══ Data shown

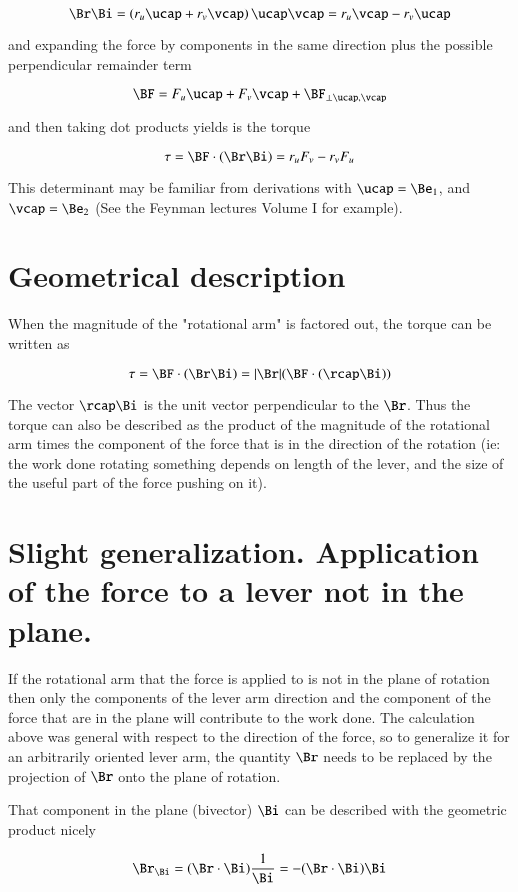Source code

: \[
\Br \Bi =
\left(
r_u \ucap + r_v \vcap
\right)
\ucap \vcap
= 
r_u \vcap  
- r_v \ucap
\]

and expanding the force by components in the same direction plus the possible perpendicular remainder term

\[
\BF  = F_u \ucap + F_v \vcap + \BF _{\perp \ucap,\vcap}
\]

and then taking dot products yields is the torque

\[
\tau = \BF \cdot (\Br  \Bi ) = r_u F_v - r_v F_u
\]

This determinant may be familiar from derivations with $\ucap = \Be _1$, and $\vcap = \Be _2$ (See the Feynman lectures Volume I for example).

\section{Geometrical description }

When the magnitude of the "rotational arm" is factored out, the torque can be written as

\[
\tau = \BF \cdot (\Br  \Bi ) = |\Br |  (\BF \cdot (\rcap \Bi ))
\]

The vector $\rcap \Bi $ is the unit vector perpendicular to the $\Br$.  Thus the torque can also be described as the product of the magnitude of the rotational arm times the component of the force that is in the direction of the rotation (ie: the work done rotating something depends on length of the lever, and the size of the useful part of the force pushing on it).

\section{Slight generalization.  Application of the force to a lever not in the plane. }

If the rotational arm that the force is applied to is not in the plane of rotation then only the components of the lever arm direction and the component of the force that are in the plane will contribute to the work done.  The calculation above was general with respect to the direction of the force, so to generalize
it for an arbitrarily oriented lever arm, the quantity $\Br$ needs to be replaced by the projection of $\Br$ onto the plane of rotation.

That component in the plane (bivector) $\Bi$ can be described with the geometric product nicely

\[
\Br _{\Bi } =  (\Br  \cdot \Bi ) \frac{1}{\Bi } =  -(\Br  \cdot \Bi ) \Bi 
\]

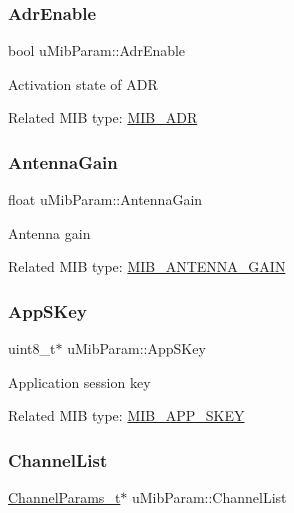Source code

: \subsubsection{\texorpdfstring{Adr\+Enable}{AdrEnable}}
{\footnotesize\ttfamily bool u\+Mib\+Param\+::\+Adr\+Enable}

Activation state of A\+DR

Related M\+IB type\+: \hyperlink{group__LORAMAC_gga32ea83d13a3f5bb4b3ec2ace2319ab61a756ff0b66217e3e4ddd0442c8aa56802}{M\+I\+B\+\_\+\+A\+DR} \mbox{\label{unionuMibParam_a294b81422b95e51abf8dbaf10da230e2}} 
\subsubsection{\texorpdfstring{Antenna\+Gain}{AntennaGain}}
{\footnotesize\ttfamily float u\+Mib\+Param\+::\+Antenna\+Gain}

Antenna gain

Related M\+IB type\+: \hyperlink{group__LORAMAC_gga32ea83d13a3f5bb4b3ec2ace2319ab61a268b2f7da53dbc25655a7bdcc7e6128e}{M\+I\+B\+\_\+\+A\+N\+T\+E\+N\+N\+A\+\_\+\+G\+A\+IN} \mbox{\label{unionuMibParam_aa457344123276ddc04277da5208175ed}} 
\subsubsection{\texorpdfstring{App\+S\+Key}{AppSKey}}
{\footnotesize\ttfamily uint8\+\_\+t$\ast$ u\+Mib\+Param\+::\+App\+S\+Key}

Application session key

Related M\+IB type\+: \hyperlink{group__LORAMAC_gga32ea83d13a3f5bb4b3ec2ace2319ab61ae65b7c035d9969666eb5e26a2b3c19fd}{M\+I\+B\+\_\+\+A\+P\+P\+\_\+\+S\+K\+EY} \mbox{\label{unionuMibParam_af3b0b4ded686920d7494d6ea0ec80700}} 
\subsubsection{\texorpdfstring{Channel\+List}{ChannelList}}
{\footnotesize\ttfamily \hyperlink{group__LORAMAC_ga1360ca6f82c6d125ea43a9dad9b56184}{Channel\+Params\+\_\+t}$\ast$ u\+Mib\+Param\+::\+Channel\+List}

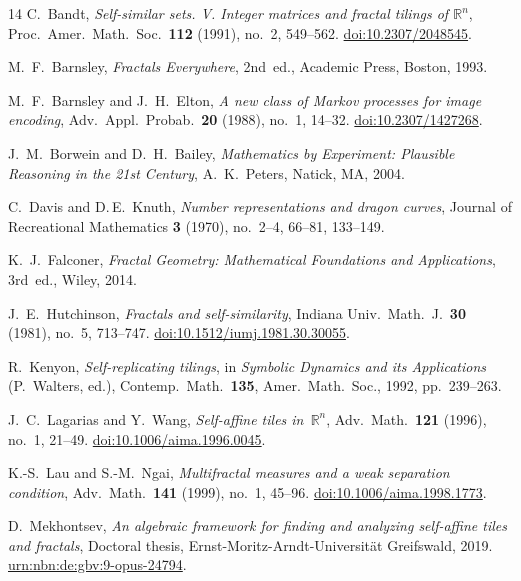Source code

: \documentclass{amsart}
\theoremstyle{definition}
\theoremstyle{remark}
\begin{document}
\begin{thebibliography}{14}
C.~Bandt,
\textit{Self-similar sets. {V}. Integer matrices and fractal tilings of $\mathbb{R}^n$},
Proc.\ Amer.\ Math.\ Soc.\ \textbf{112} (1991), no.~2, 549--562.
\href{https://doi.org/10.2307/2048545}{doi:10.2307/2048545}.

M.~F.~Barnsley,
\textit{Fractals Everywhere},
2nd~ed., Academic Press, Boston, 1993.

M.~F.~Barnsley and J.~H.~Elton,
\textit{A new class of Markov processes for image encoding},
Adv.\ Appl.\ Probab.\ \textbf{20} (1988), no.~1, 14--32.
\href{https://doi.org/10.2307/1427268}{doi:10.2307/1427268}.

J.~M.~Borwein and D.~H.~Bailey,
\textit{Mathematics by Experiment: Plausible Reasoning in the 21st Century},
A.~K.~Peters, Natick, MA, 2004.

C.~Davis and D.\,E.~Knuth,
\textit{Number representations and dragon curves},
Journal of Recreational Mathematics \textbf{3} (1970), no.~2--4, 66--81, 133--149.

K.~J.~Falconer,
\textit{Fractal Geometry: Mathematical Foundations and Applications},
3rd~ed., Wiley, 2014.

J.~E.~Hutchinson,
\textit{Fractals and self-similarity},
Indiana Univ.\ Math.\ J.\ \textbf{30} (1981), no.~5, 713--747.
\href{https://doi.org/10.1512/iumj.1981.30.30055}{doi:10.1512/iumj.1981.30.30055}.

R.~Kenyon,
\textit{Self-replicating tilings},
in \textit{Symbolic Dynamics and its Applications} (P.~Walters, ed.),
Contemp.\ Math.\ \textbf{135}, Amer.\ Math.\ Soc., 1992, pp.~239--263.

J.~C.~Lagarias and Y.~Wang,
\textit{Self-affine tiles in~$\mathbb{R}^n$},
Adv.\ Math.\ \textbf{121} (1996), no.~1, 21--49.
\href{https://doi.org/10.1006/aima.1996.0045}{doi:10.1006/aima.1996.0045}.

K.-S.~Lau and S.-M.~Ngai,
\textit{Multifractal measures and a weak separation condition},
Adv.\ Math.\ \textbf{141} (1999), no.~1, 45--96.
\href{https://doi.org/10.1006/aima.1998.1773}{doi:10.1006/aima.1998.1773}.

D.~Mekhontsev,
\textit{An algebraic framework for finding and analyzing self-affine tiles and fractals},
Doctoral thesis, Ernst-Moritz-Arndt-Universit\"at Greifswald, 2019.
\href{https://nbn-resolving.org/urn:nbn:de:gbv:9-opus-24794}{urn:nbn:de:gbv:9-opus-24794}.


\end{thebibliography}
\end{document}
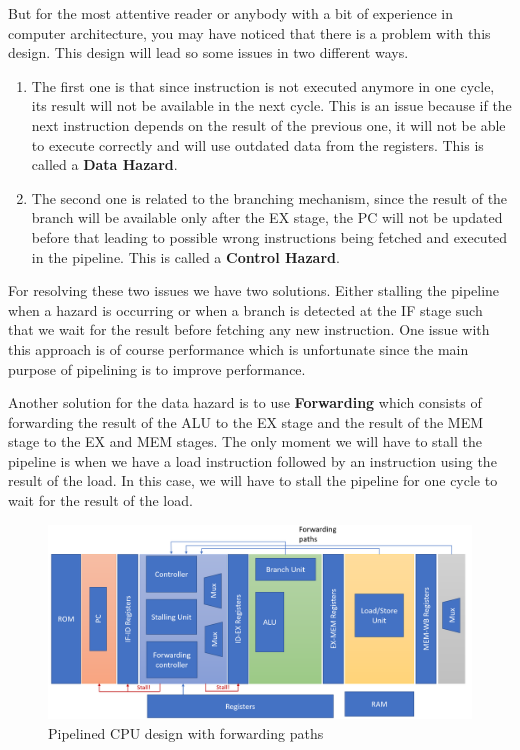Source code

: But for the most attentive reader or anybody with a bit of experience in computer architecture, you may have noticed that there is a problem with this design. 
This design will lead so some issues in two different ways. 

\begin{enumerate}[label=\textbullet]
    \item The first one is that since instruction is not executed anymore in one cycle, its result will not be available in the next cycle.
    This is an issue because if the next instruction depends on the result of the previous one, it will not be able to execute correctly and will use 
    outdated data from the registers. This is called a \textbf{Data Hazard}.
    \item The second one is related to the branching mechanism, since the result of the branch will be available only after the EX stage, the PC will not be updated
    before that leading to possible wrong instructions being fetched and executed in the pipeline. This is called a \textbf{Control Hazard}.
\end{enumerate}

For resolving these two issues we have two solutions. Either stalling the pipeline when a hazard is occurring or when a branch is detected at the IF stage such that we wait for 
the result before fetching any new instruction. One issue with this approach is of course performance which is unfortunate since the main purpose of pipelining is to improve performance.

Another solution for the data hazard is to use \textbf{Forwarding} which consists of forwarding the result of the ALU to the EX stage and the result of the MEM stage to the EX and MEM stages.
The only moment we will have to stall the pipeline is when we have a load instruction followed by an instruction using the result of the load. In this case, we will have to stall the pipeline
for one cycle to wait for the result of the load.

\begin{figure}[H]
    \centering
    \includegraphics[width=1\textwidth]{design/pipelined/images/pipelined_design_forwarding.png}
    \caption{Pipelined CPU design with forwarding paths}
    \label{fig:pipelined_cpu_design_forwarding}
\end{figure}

════

Whenever a line above includes the string "will", copy it.

If the rotational arm that the force is applied to is not in the plane of rotation then only the components of the lever arm direction and the component of the force that are in the plane will contribute to the work done.  The calculation above was general with respect to the direction of the force, so to generalize
This design will lead so some issues in two different ways. 
    \item The first one is that since instruction is not executed anymore in one cycle, its result will not be available in the next cycle.
    This is an issue because if the next instruction depends on the result of the previous one, it will not be able to execute correctly and will use 
    \item The second one is related to the branching mechanism, since the result of the branch will be available only after the EX stage, the PC will not be updated
The only moment we will have to stall the pipeline is when we have a load instruction followed by an instruction using the result of the load. In this case, we will have to stall the pipeline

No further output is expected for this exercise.